There are other concerns as well. Some languages simply may not have enough data to build good training models. And algorithms may not be able to differentiate between nuances like dialects, effectively flattening translations.
For streaming services like Netflix, part of the difficulty of translating subtitles for shows and movies is the physical constraints of time and space on the screen — sometimes translations are too long to fit on screen or be read quickly enough. In those cases, humans are needed to make the hard decisions about what to cut so the subtitles are still enjoyable.
The Biggest Obstacle for Machine Translation Is Context
Another big hurdle for machine translations is the problem of context. While there is plenty of data for deep learning to train on, such as content on Wikipedia, books or academic articles, it can be hard for algorithms to learn from the language differences between those mediums.
“It’s just completely different the way I write an academic article from the way I write a tweet, and that all gets collapsed into one set of data,” Taboada said.
Untangling that still requires work on behalf of humans. Taboada specializes in sentiment analysis, a field within natural language processing that analyzes the emotions behind sentences and phrases.
While machine translation has come a long way, it still struggles with detecting subtle positive and negative emotions. Deep learning algorithms are quite capable of translating texts like user manuals, which don’t usually contain emotional phrases or require a lot of cultural context to understand, Taboada said. And they are also capable of doing a decent job at content moderation, enabling companies to scale up their content moderation and automatically find inappropriate comments.
But algorithms are still not very reliable at these tasks when they require a great deal of nuance. A 2016 study examined the words and phrases used by both racist and anti-racist online communities and found many linguistic similarities. Those similarities make it difficult to accurately detect hate speech because it’s easy to accidentally block anti-racist comments.
“I would never have a call between [President Joe] Biden and [Russian President Vladimir] Putin be translated automatically.”
“Moderating hate speech is really difficult because the words overlap,” Taboada said. “So you need to know more about the context and the way in which they’re used to to understand whether that’s something that needs to be deleted or not.”

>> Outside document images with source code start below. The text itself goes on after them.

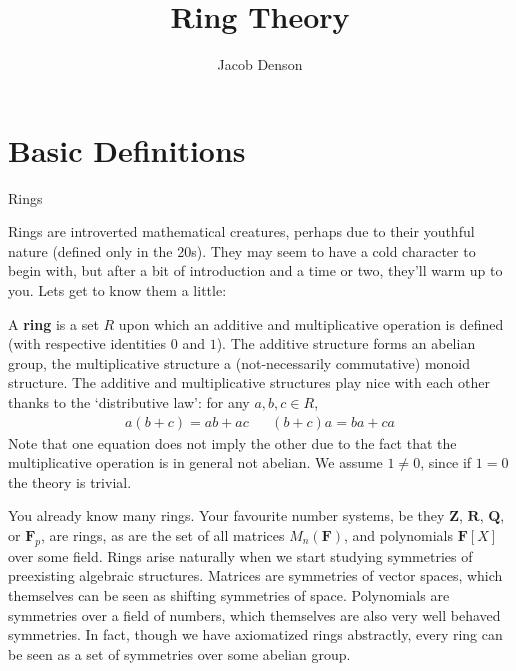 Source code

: 

\title{Ring Theory}
\author{Jacob Denson}



\maketitle
\tableofcontents

\chapter{Basic Definitions}


Rings 

Rings are introverted mathematical creatures, perhaps due to their youthful nature (defined only in the 20s). They may seem to have a cold character to begin with, but after a bit of introduction and a time or two, they'll warm up to you. Lets get to know them a little:

\begin{definition}
    A {\bf ring} is a set $R$ upon which an additive and multiplicative operation is defined (with respective identities $0$ and $1$). The additive structure forms an abelian group, the multiplicative structure a (not-necessarily commutative) monoid structure. The additive and multiplicative structures play nice with each other thanks to the `distributive law': for any $a, b, c \in R$,
    \begin{align*}
        a(b + c) = ab + ac && (b + c)a = ba + ca
    \end{align*}
    Note that one equation does not imply the other due to the fact that the multiplicative operation is in general not abelian. We assume $1 \neq 0$, since if $1 = 0$ the theory is trivial.
\end{definition}

You already know many rings. Your favourite number systems, be they $\mathbf{Z}$, $\mathbf{R}$, $\mathbf{Q}$, or $\mathbf{F}_p$, are rings, as are the set of all matrices $M_n(\mathbf{F})$, and polynomials $\mathbf{F}[X]$ over some field. Rings arise naturally when we start studying symmetries of preexisting algebraic structures. Matrices are symmetries of vector spaces, which themselves can be seen as shifting symmetries of space. Polynomials are symmetries over a field of numbers, which themselves are also very well behaved symmetries. In fact, though we have axiomatized rings abstractly, every ring can be seen as a set of symmetries over some abelian group.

When it comes to sensitive issues and situations where nuance is important, like legal contracts or political matters, machine translation is not an appropriate application.

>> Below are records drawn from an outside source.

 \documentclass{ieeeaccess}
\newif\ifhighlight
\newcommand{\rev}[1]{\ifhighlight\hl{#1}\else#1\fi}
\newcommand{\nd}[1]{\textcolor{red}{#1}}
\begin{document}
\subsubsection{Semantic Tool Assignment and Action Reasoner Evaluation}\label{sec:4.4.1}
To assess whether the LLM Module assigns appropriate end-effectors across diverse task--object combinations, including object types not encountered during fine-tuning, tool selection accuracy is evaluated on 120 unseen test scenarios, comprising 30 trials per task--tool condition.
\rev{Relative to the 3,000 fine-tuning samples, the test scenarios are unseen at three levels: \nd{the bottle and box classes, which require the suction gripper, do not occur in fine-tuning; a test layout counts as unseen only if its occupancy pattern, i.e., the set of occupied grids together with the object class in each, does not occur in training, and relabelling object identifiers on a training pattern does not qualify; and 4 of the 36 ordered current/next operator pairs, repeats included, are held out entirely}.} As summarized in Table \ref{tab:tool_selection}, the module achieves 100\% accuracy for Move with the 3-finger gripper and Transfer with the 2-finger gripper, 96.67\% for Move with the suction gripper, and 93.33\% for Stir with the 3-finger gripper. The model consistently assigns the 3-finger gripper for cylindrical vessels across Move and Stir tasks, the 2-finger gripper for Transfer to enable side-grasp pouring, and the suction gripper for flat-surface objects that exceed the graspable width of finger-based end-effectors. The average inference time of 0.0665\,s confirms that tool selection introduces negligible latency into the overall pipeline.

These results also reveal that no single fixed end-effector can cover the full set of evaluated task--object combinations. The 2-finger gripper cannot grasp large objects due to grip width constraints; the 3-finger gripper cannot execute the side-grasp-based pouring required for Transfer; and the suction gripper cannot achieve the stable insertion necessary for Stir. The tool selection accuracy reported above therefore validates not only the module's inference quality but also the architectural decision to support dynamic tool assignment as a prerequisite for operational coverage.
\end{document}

“I would never have a call between [President Joe] Biden and [Russian President Vladimir] Putin be translated automatically,” she said.
Would machine translation ever be accurate and dependable enough for translating sensitive conversations, if deep learning models had unlimited data for their translation models to train on?
“I don’t think so,” Taboada said. “With a complex problem like machine translation, right now, I don’t see how it’ll ever be good enough that I can click a button, walk away and assume that the translation is going to be great and I don’t need to do anything about it.